I think you would be much better of with a heating pad, without the autoshut-off, you can pick one up from Walmart, CVS or Walgreen's, just cal and ask if they have pad without the autoshut-off. Set it to low (only low), fold a small towel over it and you should be good.

The difference between apple sauce and apple cider vinegar is, one is a sweet puree of apples and the other is a vinegar (acetic acid) made from the juice of apples . We use the ACV to shift the pH of the crop and GI tract down, making it more acidic, thus making a more unfriendly place for yeast and bacteria to want to grow, also an slightly acid GI is a more friendly environment for beneficial bacteria (think good bacteria, IE probiotics).

A good deal of the time the air will work its own way out, but if you do try and burp the little guy make sure there is no food in the crop to accidentally be pushed back up. It may be simpler to show you how you should grasp/hold the little guys head, the link below shows feeding, please ignore everything except the way the head is held and supported, and the beak gently pinched open with two fingers of the holding hand, you would then lift and extend the neck straight up, kind of opening up a direct route to the crop. By lifting and extending the neck, beak tilted up, you will be able to better control accidentally pushing food back up, you then will gently feel the top of the crop to make sure that this is air and not food and gently push the air up and out.

http://www.youtube.com/watch?v=uOIqHRKeIS8&NR=1

Please be extremely careful when doing this, as "burping" sounds very mundane when in actuality it can be quite dangerous for them if any food is forced back up and they then aspirate any of it down their trachea.


Karyn


----------



## inyadrms (Apr 25, 2011)

Just got back from checking on Peep. He is doing well. It was definitely air in his crop, and burping ever so gently helped relieve it. Thank you guys for the help. we will see how he is when I get home from work. I am hoping the bottle helped alleviate some of the air this time. I also called my mother in law to ask if she has an old heating pad that she could give me as there is NO WHERE that sells ones that don't have a 2 hr. auto shut off.I went to Walmart, Walgreens, CVS, and Target... She is going to look for me. I told her I would buy her a new one and trade her for the older one. Fingers crossed all! For now, please see the following pictures of my little guy! 

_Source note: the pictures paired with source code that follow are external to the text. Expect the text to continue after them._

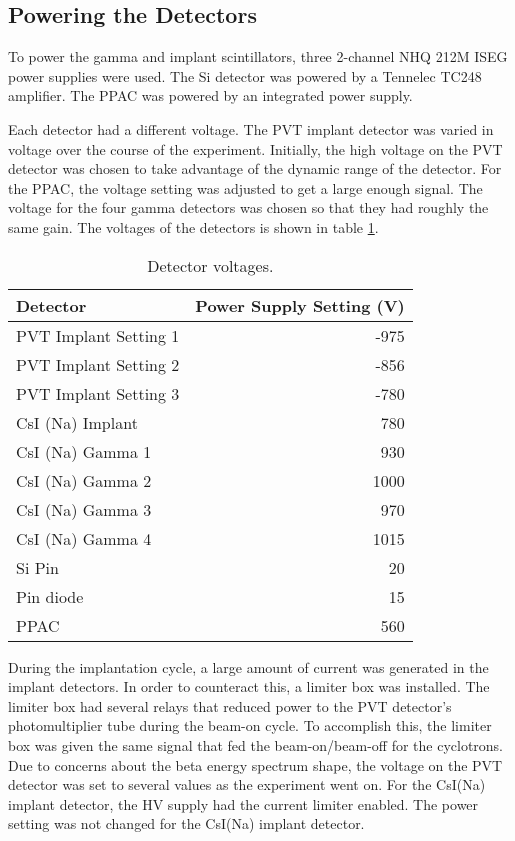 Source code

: \documentclass[../MaxHughesThesis.tex]{subfiles}
\begin{document}
\subsection{Powering the Detectors}

To power the gamma and implant scintillators, three 2-channel NHQ 212M ISEG power supplies were used.
The Si detector was powered by a Tennelec TC248 amplifier.
The PPAC was powered by an integrated power supply.

Each detector had a different voltage. 
The PVT implant detector was varied in voltage over the course of the experiment.
Initially, the high voltage on the PVT detector was chosen to take advantage of the dynamic range of the detector.
For the PPAC, the voltage setting was adjusted to get a large enough signal.
The voltage for the four gamma detectors was chosen so that they had roughly the same gain.
The voltages of the detectors is shown in table \ref{tab:detvolt}.
\begin{table}[!hbt]
	\caption{Detector voltages.}
	\centering
		\begin{tabular}{lr}
		Detector & Power Supply Setting (V) \\ \hline
		PVT Implant Setting 1 & -975 \\
		PVT Implant Setting 2 & -856 \\
		PVT Implant Setting 3 & -780 \\
		CsI (Na) Implant & 780 \\ 
		CsI (Na) Gamma 1 & 930 \\
		CsI (Na) Gamma 2 & 1000 \\
		CsI (Na) Gamma 3 & 970 \\
		CsI (Na) Gamma 4 & 1015 \\
		Si Pin & 20 \\
		Pin diode & 15 \\
		PPAC & 560  
		\end{tabular}
	\label{tab:detvolt}
\end{table}

During the implantation cycle, a large amount of current was generated in the implant detectors.
In order to counteract this, a limiter box was installed.
The limiter box had several relays that reduced power to the PVT detector's photomultiplier tube during the beam-on cycle. 
To accomplish this, the limiter box was given the same signal that fed the beam-on/beam-off for the cyclotrons.
Due to concerns about the beta energy spectrum shape, the voltage on the PVT detector was set to several values as the experiment went on. 
For the CsI(Na) implant detector, the HV supply had the current limiter enabled.
The power setting was not changed for the CsI(Na) implant detector. 
\end{document}
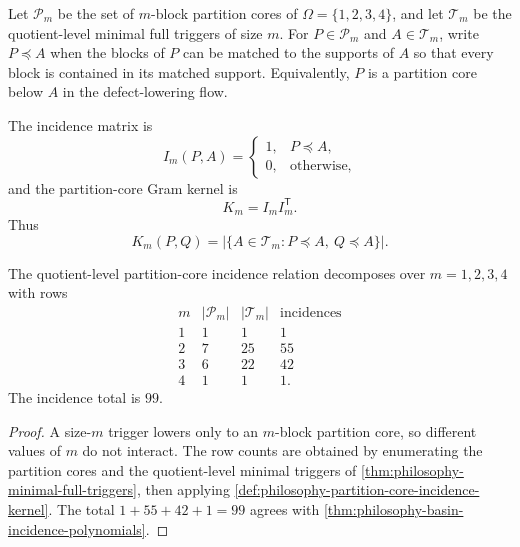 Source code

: \begin{definition}
\label{def:philosophy-partition-core-incidence-kernel}
Let $\mathcal{P}_{m}$ be the set of $m$-block partition cores of
$\Omega=\{1,2,3,4\}$, and let $\mathcal{T}_{m}$ be the quotient-level
minimal full triggers of size $m$. For $P\in\mathcal{P}_{m}$ and
$A\in\mathcal{T}_{m}$, write $P\preceq A$ when the blocks of $P$ can be
matched to the supports of $A$ so that every block is contained in its
matched support. Equivalently, $P$ is a partition core below $A$ in the
defect-lowering flow.

The incidence matrix is
$$
  I_{m}(P,A)
  =
  \begin{cases}
    1,&P\preceq A,\\
    0,&\text{otherwise},
  \end{cases}
$$
and the partition-core Gram kernel is
$$
  K_{m}=I_{m}I_{m}^{\mathsf T}.
$$
Thus
$$
  K_{m}(P,Q)
  =
  |\{A\in\mathcal{T}_{m}:P\preceq A,\ Q\preceq A\}|.
$$
\end{definition}

\begin{theorem}
\label{thm:philosophy-partition-core-kernel-size-decomposition}
The quotient-level partition-core incidence relation decomposes over
$m=1,2,3,4$ with rows
$$
\begin{array}{c|r|r|r}
  m & |\mathcal{P}_{m}| & |\mathcal{T}_{m}| & \text{incidences}\\
  \hline
  1 & 1 & 1 & 1\\
  2 & 7 & 25 & 55\\
  3 & 6 & 22 & 42\\
  4 & 1 & 1 & 1.
\end{array}
$$
The incidence total is $99$.
\end{theorem}
\begin{proof}
A size-$m$ trigger lowers only to an $m$-block partition core, so different
values of $m$ do not interact. The row counts are obtained by enumerating
the partition cores and the quotient-level minimal triggers of
\autoref{thm:philosophy-minimal-full-triggers}, then applying
\autoref{def:philosophy-partition-core-incidence-kernel}. The total
$1+55+42+1=99$ agrees with
\autoref{thm:philosophy-basin-incidence-polynomials}.
\end{proof}

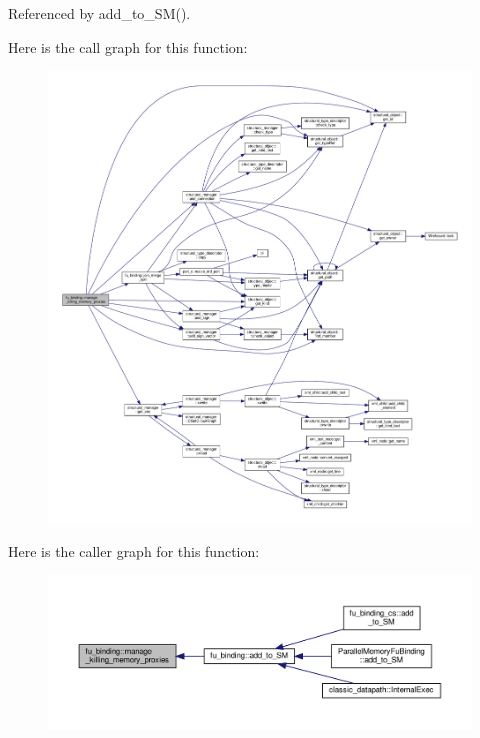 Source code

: Referenced by add\+\_\+to\+\_\+\+S\+M().

Here is the call graph for this function\+:
\nopagebreak
\begin{figure}[H]
\begin{center}
\leavevmode
\includegraphics[width=350pt]{d8/d04/classfu__binding_aec6b4a61983de5cd4ccb62fa937a67c4_cgraph}
\end{center}
\end{figure}
Here is the caller graph for this function\+:
\nopagebreak
\begin{figure}[H]
\begin{center}
\leavevmode
\includegraphics[width=350pt]{d8/d04/classfu__binding_aec6b4a61983de5cd4ccb62fa937a67c4_icgraph}
\end{center}
\end{figure}
\mbox{\label{classfu__binding_a29c11d53e1beb8a97c8968a67a935d8b}}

http://www.pigeons.biz/forums/picture.php?albumid=1654&pictureid=17525
http://www.pigeons.biz/forums/picture.php?albumid=1654&pictureid=17526
http://www.pigeons.biz/forums/picture.php?albumid=1654&pictureid=17527


----------



## Dobato (Jul 3, 2008)

I think you may be mixing up the formula too thick, judging by the way the formula is coating the inside of the bottle, the bit around his mouth and the bit that fell on the paper towel. Have a look at the link that Spirit Wings posted of Msfreebird feeding some babies, see the way the formula evenly coats the inside of the bottle, and is runny. You want the formula being kind of like a melted milkshake, some body to it, but runny so it easily flows, no glopping. If it is too thick, it will end up causing a whole other set of problems we do want to have to deal with, like a slow crop, or even a possible sour crop and could also contribute to why he is gulping air.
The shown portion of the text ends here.